Assim, com objetivo de avaliar os regimes mais atuais durante a gravidez um trabalho de janeiro de 2023 publicado no New England Journal of Medicine fez uma revisão sobre as TRV utilizadas durante a gravidez principalmente em países de baixa renda e em desenvolvimento.  

Com relação às pesquisas a limitação reside que estudos na gestação são em geral observacionais e anos após o registro das drogas. Outro fator pouco avaliado em trabalhos anteriores são os desfechos. A maioria anterior atentava apenas para a prevenção da transmissão vertical. Nesse trabalho do NEJM mais novo foram avaliadas as perdas fetais, partos prematuros, restrição de crescimento, pequenos para idade gestacional e baixo peso ao nascer e possível correlação com as TRV.

Terapia antirretroviral (TRV) e desfechos adversos em gestantes com HIV

Terapia antirretroviral (TRV) e desfechos adversos em gestantes com HIV

TRV e o aborto 

Em resumo, os efeitos das várias classes de TRV no primeiro trimestre permanecem obscuras. Estudos mais elaborados comparando as drogas e esquemas terapêuticos precisam ser feitos para avaliar melhor a situação.

Morte intrauterina e natimortalidade 

Metanálises de estudos pré-TRV mostravam altas taxas de natimortos. Os estudos com as novas drogas TRV mostraram uma redução, mas não eliminaram a possibilidade de natimortalidade em comparação com pessoas que não convivem com HIV. As taxas são menores com regimes com efavirenz ou dolutgravir em combinação com lamivudina. A relação entre a época de início da TRV e a natimortalidade permanece incerto.  

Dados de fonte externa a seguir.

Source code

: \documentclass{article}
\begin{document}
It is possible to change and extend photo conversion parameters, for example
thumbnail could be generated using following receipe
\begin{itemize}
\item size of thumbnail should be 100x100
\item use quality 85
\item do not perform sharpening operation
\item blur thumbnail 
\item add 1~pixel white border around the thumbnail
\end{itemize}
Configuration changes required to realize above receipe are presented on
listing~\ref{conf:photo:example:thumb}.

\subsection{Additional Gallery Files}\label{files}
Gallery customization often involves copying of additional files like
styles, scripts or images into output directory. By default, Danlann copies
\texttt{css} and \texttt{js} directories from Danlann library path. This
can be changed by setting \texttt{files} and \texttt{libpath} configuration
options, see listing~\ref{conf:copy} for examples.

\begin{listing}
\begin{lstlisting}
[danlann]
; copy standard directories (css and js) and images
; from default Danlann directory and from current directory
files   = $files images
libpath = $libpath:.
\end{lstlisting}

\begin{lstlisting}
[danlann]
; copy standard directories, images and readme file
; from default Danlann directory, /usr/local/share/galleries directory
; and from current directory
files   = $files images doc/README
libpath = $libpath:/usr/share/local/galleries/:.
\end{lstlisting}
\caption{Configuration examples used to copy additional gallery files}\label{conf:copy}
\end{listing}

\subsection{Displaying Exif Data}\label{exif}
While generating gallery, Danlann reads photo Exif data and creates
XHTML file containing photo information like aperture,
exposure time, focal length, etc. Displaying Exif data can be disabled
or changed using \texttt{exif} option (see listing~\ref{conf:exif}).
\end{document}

Duas coortes grandes (Irlanda e Reino Unido e Malawi) com mais de 18mil mulheres vivendo com HIV não mostraram qualquer associação com época de início da TRV. Outro estudo em Botswana observacional também não mostrou associação; em contraste um estudo pequeno (PROMISE – na África subsaariana) mostrou correlação com uso das novas TRV com natimortalidade.

TRV e o parto prematuro 

Dados pré TRV mostravam pessoas vivendo com HIV tinham mais que 2x chances de parto prematuro (<37 semanas) em relação pessoas sem HIV (21,1% vs 9,4%; p < 0,001). Maioria dos novos estudos mostrou aumento desse risco com drogas como lopinavir e ritonavir principalmente. Estudando os mais prematuros (<34 semanas) essa observação permanece também com as mesmas drogas. O efeito da época em que se iniciam as drogas ainda incerto, mas o resultado, parto prematuro, é relevante. 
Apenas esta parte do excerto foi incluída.